Share your dilemmas and get honest opinions from other Mumsnetters.

To think there aren't enough decent men to go round?

290 replies

elementofsurprise · 17/03/2016 09:53

I am sick of men - haven't had a realtionship for ages, so it's not caused by any particular one, just a general observation of the crap specimens the patriarchy has produced.

Was hit on yet again last night by a man who seemed perfectly nice and intelligent and polite to start with but got weirdly pressuring and controlling when I tried to politely decline. Is it so impossible for men to actually be pleasant and get to know someone? Must they always think with their dicks? (Wasn't out partying btw!)

And the ones that appear to be pleasant functional human beings turn into childish selfish assholes after a while - is there a way to avoid this? Because being friends for months/years first (so you think you know them) just seems to lead to a situation which is a prolonged 'chase' for them and they don't want you once they have you... My last boyfriend treats his female friends far, far better than he treated me.

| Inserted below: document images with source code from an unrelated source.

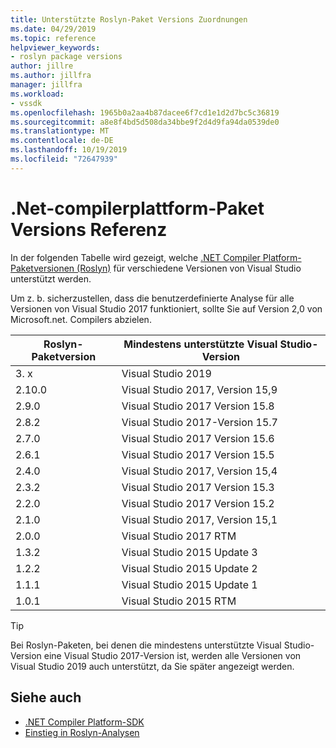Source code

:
 ```yaml
---
title: Unterstützte Roslyn-Paket Versions Zuordnungen
ms.date: 04/29/2019
ms.topic: reference
helpviewer_keywords:
- roslyn package versions
author: jillre
ms.author: jillfra
manager: jillfra
ms.workload:
- vssdk
ms.openlocfilehash: 1965b0a2aa4b87dacee6f7cd1e1d2d7bc5c36819
ms.sourcegitcommit: a8e8f4bd5d508da34bbe9f2d4d9fa94da0539de0
ms.translationtype: MT
ms.contentlocale: de-DE
ms.lasthandoff: 10/19/2019
ms.locfileid: "72647939"
---
```

# <a name="net-compiler-platform-package-version-reference"></a>.Net-compilerplattform-Paket Versions Referenz

In der folgenden Tabelle wird gezeigt, welche [.NET Compiler Platform-Paketversionen (Roslyn)](https://www.nuget.org/packages/Microsoft.Net.Compilers/) für verschiedene Versionen von Visual Studio unterstützt werden.

Um z. b. sicherzustellen, dass die benutzerdefinierte Analyse für alle Versionen von Visual Studio 2017 funktioniert, sollte Sie auf Version 2,0 von Microsoft.net. Compilers abzielen.

| Roslyn-Paketversion | Mindestens unterstützte Visual Studio-Version |
| - | - |
| 3. x | Visual Studio 2019 |
| 2.10.0 | Visual Studio 2017, Version 15,9 |
| 2.9.0 | Visual Studio 2017 Version 15.8 |
| 2.8.2 | Visual Studio 2017-Version 15.7 |
| 2.7.0 | Visual Studio 2017 Version 15.6 |
| 2.6.1 | Visual Studio 2017 Version 15.5 |
| 2.4.0 | Visual Studio 2017, Version 15,4 |
| 2.3.2 | Visual Studio 2017 Version 15.3 |
| 2.2.0 | Visual Studio 2017 Version 15.2 |
| 2.1.0 | Visual Studio 2017, Version 15,1 |
| 2.0.0 | Visual Studio 2017 RTM |
| 1.3.2 | Visual Studio 2015 Update 3 |
| 1.2.2 | Visual Studio 2015 Update 2 |
| 1.1.1 | Visual Studio 2015 Update 1 |
| 1.0.1 | Visual Studio 2015 RTM |

> [!TIP]
> Bei Roslyn-Paketen, bei denen die mindestens unterstützte Visual Studio-Version eine Visual Studio 2017-Version ist, werden alle Versionen von Visual Studio 2019 auch unterstützt, da Sie später angezeigt werden.

## <a name="see-also"></a>Siehe auch

- [.NET Compiler Platform-SDK](/dotnet/csharp/roslyn-sdk/)
- [Einstieg in Roslyn-Analysen](getting-started-with-roslyn-analyzers.md)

I am 30 and worried I will never have a partner, because the cliche appears to be true - "all the good ones are taken"! And there seems to be more nice, normal, considerate etc etc women around than men. Sadly I am coming to the conclusion that this isn't just perception, but due to societal expctations, meaning men are just more likely to be overgrown children/inconsiderate/selfish/poor lifestyle/alcholic/poor hygeine/other massive red flag etc.

Sigh.

OP posts:
Artandco · 17/03/2016 13:12

Kaz- Dh honestly does at least 50% domestic stuff. He cooks, cleans and does all child related stuff equally to me. We both work, but generally one works from home and one out 50/50. So whoever is at home balances childcare/ working from home/ cooking and cleaning. Then swap. We have a cleaner who does the bulk of cleaning for both of us though.

Katarzyna79 · 17/03/2016 13:16

you are very fortunate art very blessed. i don't know where the husband i married went, he used to help in the first few years of our marriage, now hes quite happy to do nothing in the house,and i have raised it kindly many times, evne recently.

I'm just bitter, resigned myself to the fact most men are like this except a few good uns.

MinniedeMinx · 17/03/2016 13:18

No one said all men are shit or that women are never shit. Confused
I know more self entitled cock lodgers and knob head men than I do nice ones.

Artandco · 17/03/2016 13:19

What happens if you just don't do it all? I would be sitting down again tbh and explain he is one out of a 6 person household. Two parents, why should you do it all? He should be cooking half the meals ( batch cooking if needed time wise), and helping with all domestic stuff and child related. If he can't do his 50% worth himself he needs to be looking for paid help. If can't afford he simply should be stepping up.
Even if he works full time in the days, surely he has some whole days off and evening or whatever. He could do a lot in that time

magoria · 17/03/2016 13:22

All of you with great decent men. Well to be honest they are not on the market are they Grin nor are you likely to be getting rid any time soon.

I think as you get older the decent ones (male and female) are taken and it is more of the ones that no one wants that are left.

I also think if women weren't still expected to a degree to put up with crap and 'work' on arse holes then they would have to buck up their ideas and become decent humans to earn and keep a partner.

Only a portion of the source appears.